Aim of the task: Count every line in the data below where the word "newcommand" appears, then state only that count.

++++ Exercise inputs

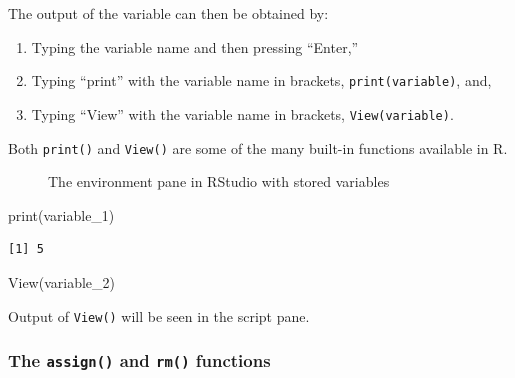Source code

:\documentclass[
  letterpaper,
  DIV=11,
  numbers=noendperiod]{scrreprt}
\newenvironment{Shaded}{\begin{snugshade}}{\end{snugshade}}
\newcommand{\FunctionTok}[1]{\textcolor[rgb]{0.28,0.35,0.67}{#1}}
\newcommand{\NormalTok}[1]{\textcolor[rgb]{0.00,0.23,0.31}{#1}}
\begin{document}
The output of the variable can then be obtained by:

\begin{enumerate}
\def\labelenumi{\arabic{enumi}.}
\item
  Typing the variable name and then pressing ``Enter,''
\item
  Typing ``print'' with the variable name in brackets,
  \texttt{print(variable)}, and,
\item
  Typing ``View'' with the variable name in brackets,
  \texttt{View(variable)}.
\end{enumerate}

Both \texttt{print()} and \texttt{View()} are some of the many built-in
functions available in R.

\begin{figure}


\caption{\label{fig-environment-1}The environment pane in RStudio with
stored variables}

\end{figure}%

\begin{Shaded}
\begin{Highlighting}[]
\FunctionTok{print}\NormalTok{(variable\_1)}
\end{Highlighting}
\end{Shaded}

\begin{verbatim}
[1] 5
\end{verbatim}

\begin{Shaded}
\begin{Highlighting}[]
\FunctionTok{View}\NormalTok{(variable\_2)}
\end{Highlighting}
\end{Shaded}

Output of \texttt{View()} will be seen in the script pane.

\subsubsection{\texorpdfstring{The \texttt{assign()} and \texttt{rm()}
functions}{The assign() and rm() functions}}\label{the-assign-and-rm-functions}
\end{document}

++++++++

Response to this exercise: 2